Des Trompeurs trompés

Psychanalyste réputée, Phylis habite à Central Park West, quartier chic de New-York. Quand alertée par un s.o.s, Carol, son amie, fait irruption, elle découvre le luxueux appartement sens dessus dessous et la statue de la fertilité... sans pénis. Pressée de questions, Phylis les élude. Bizarrement. Après avoir joué un bon moment au chat et à la souris, elle distille l’implacable vérité : Sam, son mari, l’a quittée, il en aime une autre ! Cet aveu va déclencher une série de rebondissements qui révéleront différentes facettes de Carol, de son époux Howard et de Sam.

Old Saybrook est une charmante petite ville du Connecticut, où habitent Norman et Sheila, un couple qui respire le bonheur. Pour fêter leurs sept ans de mariage, ils ont convié à un barbecue printanier, Jenny, la soeur de Sheila et son mari David. Les braises sont à point... Coup de sonnette. C’est un couple, qui "sans déranger" voudrait visiter la maison. Il y a neuf ans, ils en étaient propriétaires et seraient ravis de faire un pèlerinage sur les lieux de leurs premières amours. Cette intrusion et la découverte du journal intime de Norman vont transformer le repas familial en un cocasse et impitoyable règlement de comptes.

Psychanalyste, avocat, orthodontiste, expert-comptable, chirurgien esthétique, les personnages de ces comédies sont mal dans leur vie aisée. Ils noient leurs problèmes existentiels dans l’alcool et réagissent contre leur disette sentimentale, en collectionnant les aventures. Tout l’art de Woody Allen est de traiter les frustrations de ces névrosés, avec un humour acerbe, plein de dérision. Très vite, le vernis se craquelle et libère mesquineries, coups bas et mensonges. Les répliques fielleuses ou cinglantes fusent.
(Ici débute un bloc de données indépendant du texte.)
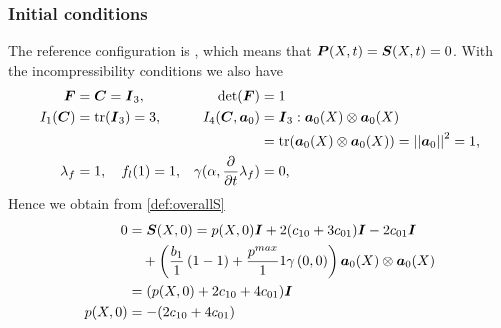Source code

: \subsubsection{Initial conditions}
The reference configuration is , which means that $\boldsymbol{P}(X,t) = \boldsymbol{S}(X,t) = 0$.
With the incompressibility conditions we also have
\begin{align*}
	\boldsymbol{F} &= \boldsymbol{C} = \boldsymbol{I}_3, & \det(\boldsymbol{F}) &= 1\\
	I_1(\boldsymbol{C}) &= \operatorname{tr}(\boldsymbol{I}_3) = 3, & I_4(\boldsymbol{C},\boldsymbol{a}_0) & = \boldsymbol{I}_3 : \boldsymbol{a}_0(X)\otimes\boldsymbol{a}_0(X)\\
		&&&	= \operatorname{tr}(\boldsymbol{a}_0(X)\otimes\boldsymbol{a}_0(X)) = \left|\left|\boldsymbol{a}_0\right|\right|_{}^2 = 1,\\
		\lambda_f &= 1,\quad f_l(1) = 1, & \gamma(\alpha,\frac{\partial }{\partial t}\lambda_f) &= 0,
\end{align*}
Hence we obtain from \eqref{def:overallS}
\begin{align}
	0 &= \boldsymbol{S}(X,0) = p(X,0)\boldsymbol{I} + 2(c_{10} + 3c_{01})\boldsymbol{I} - 2c_{01}\boldsymbol{I}\\
			 &\quad+\left(\frac{b_1}{1}\left(1 - 1\right)+\frac{p^{max}}{1}1\gamma\left(0,0\right)\right)\boldsymbol{a}_0(X)\otimes\boldsymbol{a}_0(X)\nonumber\\
			 & = (p(X,0) + 2c_{10} + 4c_{01})\boldsymbol{I}\\
			 p(X,0) &= -(2c_{10} + 4c_{01})
\end{align}


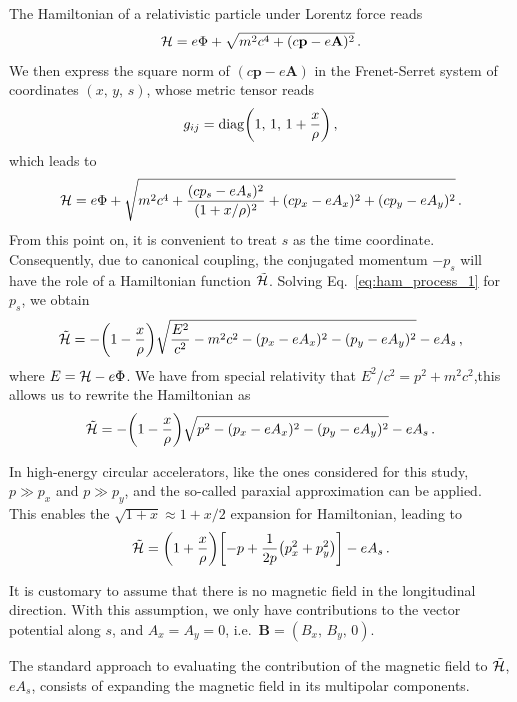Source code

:The Hamiltonian of a relativistic particle under Lorentz force reads
%
\begin{equation}
    \mathcal{H} = e\Phi + \sqrt{ m^2c^4 + (c\mathbf{p}-e\mathbf{A})^2 }\,. 
\end{equation}
%
We then express the square norm of $(c\mathbf{p}-e\mathbf{A})$ in the Frenet-Serret system of coordinates $(x,\,y,\,s)$, whose metric tensor reads
%
\begin{equation} 
    g_{ij} = \mathrm{diag}\qty(1,\,1,\,1+\frac{x}{\rho})\,, 
\end{equation}
%
which leads to
%
\begin{equation}
    \mathcal{H} = e\Phi + \sqrt{ m^2c^4 + \frac{(cp_s-eA_s)^2}{(1+x/\rho)^2 } + (cp_x-eA_x)^2+ (cp_y-eA_y)^2}\,.
    \label{eq:ham_process_1}
\end{equation}
%
From this point on, it is convenient to treat $s$ as the time coordinate. Consequently, due to canonical coupling, the conjugated momentum $-p_s$ will have the role of a Hamiltonian function $\tilde{\mathcal{H}}$. Solving Eq.~\eqref{eq:ham_process_1} for $p_s$, we obtain
%
\begin{equation} 
    \tilde{\mathcal{H}} = -\qty(1-\frac{x}{\rho})\sqrt{\frac{E^2}{c^2}-m^2c^2-(p_x-eA_x)^2-(p_y-eA_y)^2} - eA_s\,,
\end{equation}
%
where $E=\mathcal{H}-e\Phi$. We have from special relativity that $E^2/c^2 = p^2 + m^2c^2$,this allows us to rewrite the Hamiltonian as
\begin{equation}
    \tilde{\mathcal{H}} = -\qty(1-\frac{x}{\rho})\sqrt{p^2-(p_x-eA_x)^2-(p_y-eA_y)^2} - eA_s\,.
\end{equation}

In high-energy circular accelerators, like the ones considered for this study,  $p\gg p_x$ and $p\gg p_y$, and the so-called paraxial approximation can be applied. This enables the $\sqrt{1+x}\approx 1+x/2$ expansion for Hamiltonian, leading to
%
\begin{equation} 
	\tilde{\mathcal{H}} = \qty(1+\frac{x}{\rho})\qty[-p + \frac{1}{2p}\qty(p_x^2+p_y^2)] -eA_s\,. 
	\label{eq:hamem}
\end{equation}

It is customary to assume that there is no magnetic field in the longitudinal direction. With this assumption, we only have contributions to the vector potential along $s$, and $A_x=A_y=0$, i.e.\ $\mathbf{B}=(B_x,\,B_y,\,0)$.

The standard approach to evaluating the contribution of the magnetic field to $\tilde{\mathcal{H}}$, $eA_s$, consists of expanding the magnetic field in its multipolar components.

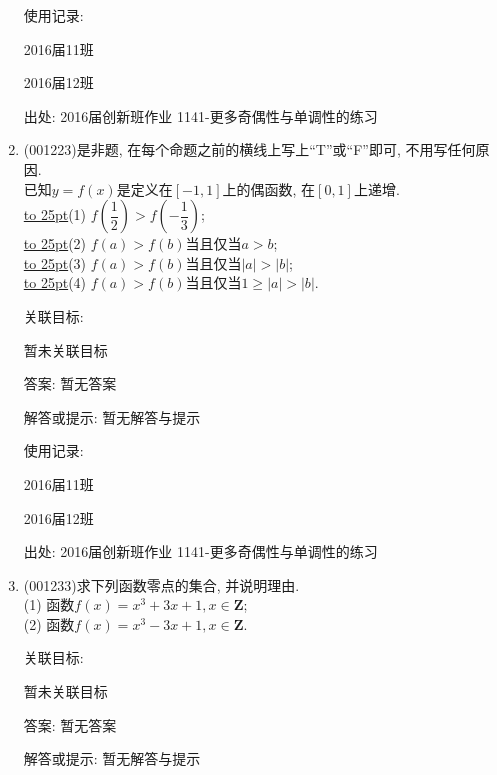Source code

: \documentclass[10pt,a4paper]{article}
\newcommand{\blank}[1]{\underline{\hbox to #1pt{}}}
\begin{document}
\begin{enumerate}[1.]
使用记录:

2016届11班					

2016届12班					


出处: 2016届创新班作业	1141-更多奇偶性与单调性的练习
\item { (001223)}是非题, 在每个命题之前的横线上写上``T''或``F''即可, 不用写任何原因.\\ 
已知$y=f(x)$是定义在$[-1,1]$上的偶函数, 在$[0,1]$上递增.\\ 
\blank{25}(1) $f(\dfrac{1}{2})>f(-\dfrac{1}{3})$;\\ 
\blank{25}(2) $f(a)>f(b)$当且仅当$a>b$;\\ 
\blank{25}(3) $f(a)>f(b)$当且仅当$|a|>|b|$;\\ 
\blank{25}(4) $f(a)>f(b)$当且仅当$1\ge |a|>|b|$.


关联目标:

暂未关联目标

答案: 暂无答案

解答或提示: 暂无解答与提示

使用记录:

2016届11班				

2016届12班				


出处: 2016届创新班作业	1141-更多奇偶性与单调性的练习
\item { (001233)}求下列函数零点的集合, 并说明理由.\\ 
(1) 函数$f(x)=x^3+3x+1,x\in\mathbf{Z}$;\\ 
(2) 函数$f(x)=x^3-3x+1,x\in\mathbf{Z}$.


关联目标:

暂未关联目标

答案: 暂无答案

解答或提示: 暂无解答与提示


\end{enumerate}
\end{document}
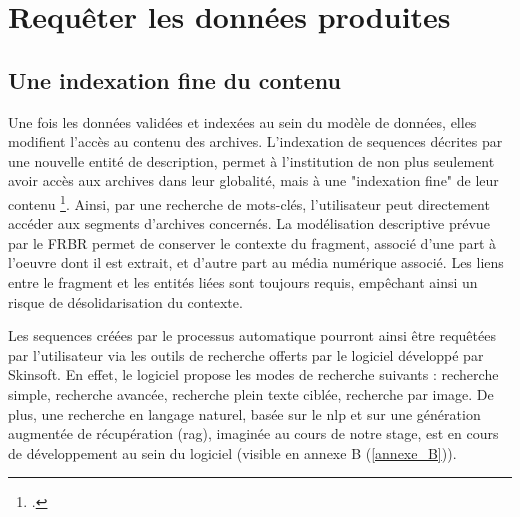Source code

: \section{\label{II_3_C} Requêter les données produites} 

\subsection{Une indexation fine du contenu}
Une fois les données validées et indexées au sein du modèle de données, elles modifient l'accès au contenu des archives. L'indexation de \gls{sequence}s décrites par une nouvelle entité de description, permet à  l'institution de non plus seulement avoir accès aux archives dans leur globalité, mais à une "indexation fine" de leur contenu \footcite{bachimont2007}. Ainsi, par une recherche de mots-clés, l'utilisateur peut directement accéder aux segments d’archives concernés. La modélisation descriptive prévue par le \gls{FRBR} permet de conserver le contexte du fragment, associé d'une part à l'\gls{oeuvre} dont il est extrait, et d'autre part au média numérique associé. Les liens entre le fragment et les entités liées sont toujours requis, empêchant ainsi un risque de désolidarisation du contexte. 

Les \gls{sequence}s créées par le processus automatique pourront ainsi être requêtées par l'utilisateur via les outils de recherche offerts par le logiciel développé par Skinsoft. En effet, le logiciel propose les modes de recherche suivants : recherche simple, recherche avancée, recherche plein texte ciblée, recherche par image. De plus, une recherche en langage naturel, basée sur le \gls{nlp} et sur une génération augmentée de récupération (\gls{rag}), imaginée au cours de notre stage, est en cours de développement au sein du logiciel (visible en annexe B (\ref{annexe_B})).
Du pain béni pour des comédiens qui se déchaînent dans des affrontements d’une irrésistible drôlerie.

Par sa mise en scène, Marcel Delval exploite efficacement la mécanique de "Central Park West", pour insuffler à cette comédie débridée, un rythme de plus en plus trépidant. "Old Saybrook" relève davantage de la farce. Comme en témoignent les perruques voyantes, les robes kitch et le jeu fort caricatural. La pièce adopte également un tempo de plus en plus vif, jusqu’à...l’irruption de Max Krolian, l’auteur d’"Old Saybrook". En panne d’inspiration, il entame une discussion avec ses personnages. Cette pirouette à la Pirandello casse l’élan de la farce. A leur entrée dans la salle, des spectateurs sont invités à profiter des confortables fauteuils, qui encerclent le plateau : à l’affût des secrets, ils éprouveront le plaisir du voyeur. Le même plaisir que ressent Hal, en écoutant les "exploits érotiques" de Norman.

"Central Park West" et "Old Saybrook" s’achèvent sur un "happy end". Cependant, nous n’en sommes pas dupes : la fin narquoise de la première et le dialogue amoureux entre Sandy et Hal dans la seconde masquent mal le pessimisme de l’auteur. Si la forme de ces pièces est jubilatoire, leur fond est triste, cruel. "Tout le monde a ses noirs secrets, ses désirs, ses pulsions, ses horribles besoins... et si la vie doit continuer, choisissons d’oublier." conclut Max Krolian. Le spectacle s’ouvre sur des vues de New-York, soutenues par la musique de "Rhapsody in blue". Ce clin d’oeil au film "Manhattan" nous incite à regretter la mélancolie délicate d’un des chefs-d’œuvre de Woody Allen.